Neurology India, Vol. 59, No. 3, May-June, 2011, pp. 390-396

Topic of the Issue: Original Article

Carotid endarterectomy: Results and long-term follow-up of a single institution

Basant K Misra1, Harshad R Purandare1, Rahul Ved1, PP Ashok2

1 Department of Neurosurgery, Gamma Knife Radiosurgery, P. D. Hinduja National Hospital and Medical Research Centre, Mumbai, India
2 Department of Neurology, P. D. Hinduja National Hospital and Medical Research Centre, Mumbai, India

Correspondence Address: Basant K Misra Department of Neurosurgery and Gamma Knife Radiosurgery, P. D. Hinduja National Hospital and Medical Research Centre, Veer Savarkar Marg, Mahim, Mumbai - 400 016 India basantkmisra@gmail.com

Date of Submission: 13-Sep-2010
Date of Decision: 19-Oct-2010
Date of Acceptance: 07-Dec-2010

Code Number: ni11115

PMID: 21743168

DOI: 10.4103/0028-3886.82746

Abstract

Objectives : To document our experiences, technical procedure and outcomes of carotid endarterectomy (CEA) in patients with symptomatic carotid stenosis.
Material and Methods
: A total of 49 consecutive patients underwent 53 CEAs (three bilateral, one redo) for severe carotid artery stenosis. There were 39 males and 10 females, with mean age of 63 years. All patients underwent neck Doppler, computed tomography/magnetic resonance angiography/digital substraction angiography and a detailed cardiological evaluation. Antiplatelet drugs were continued perioperatively. Surgery was performed under general anesthesia with propofol cerebral protection, mild hypothermia and continuous electroencephalogram monitoring. The procedure was done under microscope and closure was done using 6-0 prolene. Clinical and radiological follow-up was done.
Results
: Our mean follow-up was 4.69 years. All patients underwent primary suturing except one redo CEA done with venous patch graft. Three patients required intraoperative shunting. One patient died secondary to myocardial infarction peroperatively prior to carotid manipulation. One patient had stroke within 6 h, secondary to operative site intraluminal thrombus and was re-explored. Two patients had transient postoperative hemiparesis and aphasia while two patients had altered sensorium, all self-limiting, with normal imaging. One patient developed temporary twelfth-nerve paresis. One patient had persistent transient ischemic attack on the follow-up. Thus, the perioperative mortality rate was 1.89% and stroke rate was 1.89%.
Conclusions
: CEA for severe carotid stenosis is a safe procedure with good protection from ischemic events. Detailed preoperative cardiac evaluation and appropriate patient selection is essential.
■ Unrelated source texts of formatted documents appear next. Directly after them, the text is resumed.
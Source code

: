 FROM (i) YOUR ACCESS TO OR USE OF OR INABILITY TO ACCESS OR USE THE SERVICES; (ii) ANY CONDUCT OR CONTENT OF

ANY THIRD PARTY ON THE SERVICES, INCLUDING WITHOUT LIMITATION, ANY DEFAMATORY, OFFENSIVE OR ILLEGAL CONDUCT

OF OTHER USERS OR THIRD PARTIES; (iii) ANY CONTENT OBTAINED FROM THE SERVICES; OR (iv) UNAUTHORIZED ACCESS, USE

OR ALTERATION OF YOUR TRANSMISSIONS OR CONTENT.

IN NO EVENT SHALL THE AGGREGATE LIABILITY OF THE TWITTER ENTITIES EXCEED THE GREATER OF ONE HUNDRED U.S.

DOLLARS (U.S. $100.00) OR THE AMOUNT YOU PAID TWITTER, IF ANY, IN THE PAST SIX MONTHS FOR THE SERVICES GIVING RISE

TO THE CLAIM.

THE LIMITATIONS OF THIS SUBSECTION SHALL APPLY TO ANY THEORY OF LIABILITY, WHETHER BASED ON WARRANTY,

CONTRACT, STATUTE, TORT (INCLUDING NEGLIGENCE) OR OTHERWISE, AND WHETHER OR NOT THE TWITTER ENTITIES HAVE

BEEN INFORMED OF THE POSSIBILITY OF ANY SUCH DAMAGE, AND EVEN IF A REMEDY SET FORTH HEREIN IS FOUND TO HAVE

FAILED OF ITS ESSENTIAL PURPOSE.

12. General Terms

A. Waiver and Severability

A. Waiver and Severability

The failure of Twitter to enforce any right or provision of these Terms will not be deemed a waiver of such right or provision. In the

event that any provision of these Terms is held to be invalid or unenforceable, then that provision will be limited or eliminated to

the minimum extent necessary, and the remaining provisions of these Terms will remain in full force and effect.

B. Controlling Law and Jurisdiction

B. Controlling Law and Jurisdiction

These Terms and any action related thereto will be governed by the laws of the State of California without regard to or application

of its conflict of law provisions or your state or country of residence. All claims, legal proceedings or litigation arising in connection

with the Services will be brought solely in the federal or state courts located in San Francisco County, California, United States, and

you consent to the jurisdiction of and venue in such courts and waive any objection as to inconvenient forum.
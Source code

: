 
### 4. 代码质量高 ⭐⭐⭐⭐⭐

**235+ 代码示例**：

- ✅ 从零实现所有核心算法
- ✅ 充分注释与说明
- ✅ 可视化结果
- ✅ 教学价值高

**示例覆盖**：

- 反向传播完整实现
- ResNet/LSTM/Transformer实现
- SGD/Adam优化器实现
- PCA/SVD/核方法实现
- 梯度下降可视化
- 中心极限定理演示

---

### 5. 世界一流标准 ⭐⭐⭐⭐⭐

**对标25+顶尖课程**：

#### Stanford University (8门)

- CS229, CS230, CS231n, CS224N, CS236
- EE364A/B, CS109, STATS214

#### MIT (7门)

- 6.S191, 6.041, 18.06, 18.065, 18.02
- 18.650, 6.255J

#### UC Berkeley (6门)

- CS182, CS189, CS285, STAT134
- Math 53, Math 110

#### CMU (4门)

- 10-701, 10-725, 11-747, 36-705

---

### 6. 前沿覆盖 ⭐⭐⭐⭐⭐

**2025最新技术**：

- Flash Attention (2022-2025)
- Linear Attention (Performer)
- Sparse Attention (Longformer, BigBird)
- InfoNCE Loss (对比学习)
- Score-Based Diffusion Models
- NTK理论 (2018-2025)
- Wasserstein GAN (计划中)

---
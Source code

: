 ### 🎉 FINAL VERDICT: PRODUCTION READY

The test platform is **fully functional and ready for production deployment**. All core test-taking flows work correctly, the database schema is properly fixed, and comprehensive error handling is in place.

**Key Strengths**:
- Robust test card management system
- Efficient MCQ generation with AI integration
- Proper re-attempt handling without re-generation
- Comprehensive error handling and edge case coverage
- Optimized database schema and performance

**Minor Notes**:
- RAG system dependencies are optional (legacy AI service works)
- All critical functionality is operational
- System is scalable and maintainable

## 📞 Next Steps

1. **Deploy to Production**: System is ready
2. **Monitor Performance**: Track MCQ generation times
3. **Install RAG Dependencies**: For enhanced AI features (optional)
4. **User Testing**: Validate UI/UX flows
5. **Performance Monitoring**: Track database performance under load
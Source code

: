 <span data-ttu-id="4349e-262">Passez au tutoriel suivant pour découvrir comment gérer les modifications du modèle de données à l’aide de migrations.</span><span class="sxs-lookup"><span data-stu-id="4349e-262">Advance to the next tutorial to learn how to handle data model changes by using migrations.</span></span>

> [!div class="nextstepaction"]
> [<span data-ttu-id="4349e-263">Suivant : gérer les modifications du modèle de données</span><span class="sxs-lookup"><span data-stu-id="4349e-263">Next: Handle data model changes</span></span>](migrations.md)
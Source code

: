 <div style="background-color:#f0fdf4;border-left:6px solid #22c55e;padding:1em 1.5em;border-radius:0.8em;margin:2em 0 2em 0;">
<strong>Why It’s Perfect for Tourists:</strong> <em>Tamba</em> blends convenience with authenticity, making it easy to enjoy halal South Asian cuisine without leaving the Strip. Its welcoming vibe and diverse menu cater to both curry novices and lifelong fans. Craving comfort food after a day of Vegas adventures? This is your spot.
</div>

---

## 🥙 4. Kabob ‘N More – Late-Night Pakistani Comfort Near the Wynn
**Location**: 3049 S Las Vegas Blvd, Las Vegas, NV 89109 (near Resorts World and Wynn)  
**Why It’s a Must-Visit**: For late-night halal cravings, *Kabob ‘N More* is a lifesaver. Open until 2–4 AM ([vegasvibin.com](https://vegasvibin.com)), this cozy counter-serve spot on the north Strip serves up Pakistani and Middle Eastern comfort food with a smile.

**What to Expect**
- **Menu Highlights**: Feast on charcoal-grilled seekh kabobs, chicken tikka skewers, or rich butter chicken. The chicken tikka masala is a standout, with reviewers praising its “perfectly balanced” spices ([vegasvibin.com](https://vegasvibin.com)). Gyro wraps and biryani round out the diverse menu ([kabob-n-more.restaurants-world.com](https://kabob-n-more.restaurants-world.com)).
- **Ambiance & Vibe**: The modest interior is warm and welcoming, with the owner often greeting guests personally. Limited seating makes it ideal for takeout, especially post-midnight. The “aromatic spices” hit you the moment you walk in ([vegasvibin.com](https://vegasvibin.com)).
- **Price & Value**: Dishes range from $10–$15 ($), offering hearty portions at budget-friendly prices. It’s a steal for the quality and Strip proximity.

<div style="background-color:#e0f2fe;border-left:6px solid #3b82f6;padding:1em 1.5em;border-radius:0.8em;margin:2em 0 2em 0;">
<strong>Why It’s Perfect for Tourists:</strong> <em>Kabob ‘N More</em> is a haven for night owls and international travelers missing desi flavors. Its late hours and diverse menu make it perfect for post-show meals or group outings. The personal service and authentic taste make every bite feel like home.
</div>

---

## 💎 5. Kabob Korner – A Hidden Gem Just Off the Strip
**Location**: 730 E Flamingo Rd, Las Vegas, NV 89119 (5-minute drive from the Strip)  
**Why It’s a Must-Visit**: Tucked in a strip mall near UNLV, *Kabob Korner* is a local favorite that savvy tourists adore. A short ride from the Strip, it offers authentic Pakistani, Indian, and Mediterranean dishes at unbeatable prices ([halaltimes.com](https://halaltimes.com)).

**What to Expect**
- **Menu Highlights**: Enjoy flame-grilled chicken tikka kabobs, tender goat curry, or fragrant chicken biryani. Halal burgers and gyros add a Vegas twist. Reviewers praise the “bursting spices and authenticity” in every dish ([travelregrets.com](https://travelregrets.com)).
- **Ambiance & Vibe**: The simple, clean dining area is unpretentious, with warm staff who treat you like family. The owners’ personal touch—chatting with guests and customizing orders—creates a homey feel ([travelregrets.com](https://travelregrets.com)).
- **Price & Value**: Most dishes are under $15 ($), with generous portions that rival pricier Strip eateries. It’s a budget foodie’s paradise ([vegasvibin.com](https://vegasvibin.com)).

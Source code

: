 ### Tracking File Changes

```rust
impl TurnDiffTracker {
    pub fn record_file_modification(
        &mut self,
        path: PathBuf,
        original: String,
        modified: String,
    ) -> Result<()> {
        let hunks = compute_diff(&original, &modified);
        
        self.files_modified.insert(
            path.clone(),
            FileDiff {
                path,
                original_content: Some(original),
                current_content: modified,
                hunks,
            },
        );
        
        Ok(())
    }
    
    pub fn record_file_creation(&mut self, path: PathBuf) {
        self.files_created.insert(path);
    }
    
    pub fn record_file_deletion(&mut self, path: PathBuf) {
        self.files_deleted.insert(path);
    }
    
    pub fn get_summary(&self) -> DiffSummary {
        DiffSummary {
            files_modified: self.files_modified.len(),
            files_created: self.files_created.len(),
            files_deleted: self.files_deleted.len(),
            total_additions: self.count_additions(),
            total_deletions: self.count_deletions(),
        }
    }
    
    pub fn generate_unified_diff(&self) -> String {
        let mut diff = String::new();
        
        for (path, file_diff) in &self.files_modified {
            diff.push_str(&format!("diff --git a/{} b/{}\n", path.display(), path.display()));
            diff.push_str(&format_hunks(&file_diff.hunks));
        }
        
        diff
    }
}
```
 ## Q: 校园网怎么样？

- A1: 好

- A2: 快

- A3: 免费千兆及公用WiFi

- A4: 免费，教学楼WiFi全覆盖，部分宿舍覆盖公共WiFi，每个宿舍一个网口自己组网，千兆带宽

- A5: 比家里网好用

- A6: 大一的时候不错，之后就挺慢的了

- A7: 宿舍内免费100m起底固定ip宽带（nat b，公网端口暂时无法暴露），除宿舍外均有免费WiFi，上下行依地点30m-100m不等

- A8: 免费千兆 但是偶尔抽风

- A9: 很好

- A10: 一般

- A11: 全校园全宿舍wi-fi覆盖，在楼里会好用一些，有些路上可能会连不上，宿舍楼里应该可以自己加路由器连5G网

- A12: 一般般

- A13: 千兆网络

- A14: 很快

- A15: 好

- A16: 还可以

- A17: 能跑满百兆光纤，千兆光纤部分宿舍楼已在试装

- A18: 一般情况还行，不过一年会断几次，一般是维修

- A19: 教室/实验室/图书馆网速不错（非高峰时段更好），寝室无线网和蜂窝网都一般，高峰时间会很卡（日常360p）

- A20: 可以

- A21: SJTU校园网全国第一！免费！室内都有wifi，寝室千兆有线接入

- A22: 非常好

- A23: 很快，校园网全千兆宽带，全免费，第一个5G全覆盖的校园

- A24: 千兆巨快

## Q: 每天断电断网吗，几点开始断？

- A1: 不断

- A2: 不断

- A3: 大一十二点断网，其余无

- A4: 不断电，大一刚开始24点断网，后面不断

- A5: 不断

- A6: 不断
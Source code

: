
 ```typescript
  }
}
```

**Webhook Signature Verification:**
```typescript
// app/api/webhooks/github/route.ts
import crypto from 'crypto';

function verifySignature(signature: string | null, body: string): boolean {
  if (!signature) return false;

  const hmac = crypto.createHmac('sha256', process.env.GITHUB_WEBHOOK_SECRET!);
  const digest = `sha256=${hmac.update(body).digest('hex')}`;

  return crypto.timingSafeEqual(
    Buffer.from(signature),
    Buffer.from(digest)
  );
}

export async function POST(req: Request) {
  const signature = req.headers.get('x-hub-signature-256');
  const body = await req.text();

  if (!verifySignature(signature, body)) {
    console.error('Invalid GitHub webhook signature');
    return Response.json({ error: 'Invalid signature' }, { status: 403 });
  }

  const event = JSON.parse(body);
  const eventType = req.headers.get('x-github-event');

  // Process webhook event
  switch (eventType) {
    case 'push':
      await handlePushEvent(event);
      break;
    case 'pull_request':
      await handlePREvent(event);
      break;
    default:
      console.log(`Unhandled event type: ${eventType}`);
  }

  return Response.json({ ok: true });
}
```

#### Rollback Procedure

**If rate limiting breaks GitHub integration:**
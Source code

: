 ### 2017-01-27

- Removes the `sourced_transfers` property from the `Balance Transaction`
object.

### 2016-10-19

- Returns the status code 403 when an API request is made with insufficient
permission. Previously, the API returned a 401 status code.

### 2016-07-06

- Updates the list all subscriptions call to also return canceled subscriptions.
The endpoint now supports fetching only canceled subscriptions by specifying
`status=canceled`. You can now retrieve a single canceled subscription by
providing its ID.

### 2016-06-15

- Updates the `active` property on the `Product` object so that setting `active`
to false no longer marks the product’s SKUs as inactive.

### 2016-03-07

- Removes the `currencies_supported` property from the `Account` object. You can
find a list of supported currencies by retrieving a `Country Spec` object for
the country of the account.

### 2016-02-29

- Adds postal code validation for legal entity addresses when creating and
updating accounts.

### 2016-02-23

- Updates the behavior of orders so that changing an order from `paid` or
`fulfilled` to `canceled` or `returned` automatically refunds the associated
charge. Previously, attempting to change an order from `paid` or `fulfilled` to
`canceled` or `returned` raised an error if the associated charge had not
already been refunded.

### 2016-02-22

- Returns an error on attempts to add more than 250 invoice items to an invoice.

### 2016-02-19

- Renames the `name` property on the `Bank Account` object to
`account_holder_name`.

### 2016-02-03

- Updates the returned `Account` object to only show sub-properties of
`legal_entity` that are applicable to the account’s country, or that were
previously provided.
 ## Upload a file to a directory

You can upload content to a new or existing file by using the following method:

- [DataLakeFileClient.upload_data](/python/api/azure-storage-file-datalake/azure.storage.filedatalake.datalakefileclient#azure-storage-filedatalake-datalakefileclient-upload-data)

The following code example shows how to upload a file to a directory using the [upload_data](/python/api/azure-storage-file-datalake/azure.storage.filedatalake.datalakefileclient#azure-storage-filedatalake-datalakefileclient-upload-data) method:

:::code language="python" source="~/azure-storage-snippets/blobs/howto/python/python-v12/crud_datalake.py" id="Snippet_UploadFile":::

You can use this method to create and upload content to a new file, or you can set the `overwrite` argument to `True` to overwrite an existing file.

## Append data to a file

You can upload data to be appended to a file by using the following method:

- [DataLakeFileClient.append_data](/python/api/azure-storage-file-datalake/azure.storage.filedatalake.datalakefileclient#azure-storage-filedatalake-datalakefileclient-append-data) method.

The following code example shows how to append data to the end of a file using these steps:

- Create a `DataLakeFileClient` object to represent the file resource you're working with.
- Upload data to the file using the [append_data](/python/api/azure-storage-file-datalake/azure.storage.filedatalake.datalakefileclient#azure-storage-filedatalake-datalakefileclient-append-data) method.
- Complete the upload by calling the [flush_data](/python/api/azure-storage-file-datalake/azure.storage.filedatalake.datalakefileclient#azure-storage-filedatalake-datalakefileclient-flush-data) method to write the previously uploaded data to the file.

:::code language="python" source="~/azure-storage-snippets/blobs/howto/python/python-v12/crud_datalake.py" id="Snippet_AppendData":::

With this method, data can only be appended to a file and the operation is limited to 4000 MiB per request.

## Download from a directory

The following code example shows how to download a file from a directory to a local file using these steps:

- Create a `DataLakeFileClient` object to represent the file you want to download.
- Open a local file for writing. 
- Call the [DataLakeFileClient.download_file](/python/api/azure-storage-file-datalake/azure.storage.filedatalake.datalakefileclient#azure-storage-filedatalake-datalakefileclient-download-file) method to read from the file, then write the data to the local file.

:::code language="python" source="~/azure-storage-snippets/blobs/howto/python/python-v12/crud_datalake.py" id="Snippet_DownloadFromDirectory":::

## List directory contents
Keywords: Carotid artery disease, carotid artery stenosis, carotid endarterectomy, stroke, transient ischemic attack

Introduction

There has been an increase in the burden of stroke in India in the last few decades. In India the reported average annual incidence (145/100,000 populations) and 30-day mortality (41%) are both high when compared to the developed nations. [1],[2] Carotid atherosclerotic disease accounts for 20% of cerebral ischemic events. [2],[3] Carotid endarterectomy (CEA) is superior to best medical management for symptomatic severe carotid stenosis in preventing stroke and death. [3],[4] One-third of the patients with carotid-related stroke die or have a severe disability at one year of the ictus. [5] The best medical therapy achieves an absolute risk reduction (ARR) of 17−25%. [6] There is very little data on the experience of the neuroscientists of India regarding CEA. We present our experience and outcomes with CEA in symptomatic carotid disease.

Material and Methods

We retrospectively reviewed the case records and hospital database of 49 consecutive patients who underwent CEA over a 10-year period (May 2000-December 2009) at our institute. Demographic details, clinical findings, imaging data and perioperative protocol were evaluated. Perioperative complications and follow-up outcomes were analyzed for patients operated till December 2009, having a minimum of six months postoperative follow-up.

Preoperative evaluation

Diagnostic preoperative evaluation included a neck vessel Doppler and computed tomography angiography (CTA) and/or magnetic resonance angiography (MRA) [Figure - 1]. In the initial part of the series, patients underwent digital subtraction angiography (DSA) as a routine evaluation. A thorough medical and detailed cardiology evaluation was carried out for all patients. Patients also underwent evaluation for prothrombotic disorders. Medical therapy for comorbidities such as hypertension, diabetes mellitus and dyslipidemia was optimized.

Perioperative protocol

Antiplatelet medications were continued and not stopped at any time during the perioperative period. We performed all cases under general anesthesia. Cerebral protection was achieved using propofol infusion and mild hypothermia (33−34°C). All procedures were done with continuous electroencephalogram (EEG) monitoring. A temporary bypass via intraluminal shunt was introduced using a 6 cm long 8 french (FR) infant feeding tube in cases with EEG slowing. Injection heparin 100 IU/kg were administered before carotid clamping.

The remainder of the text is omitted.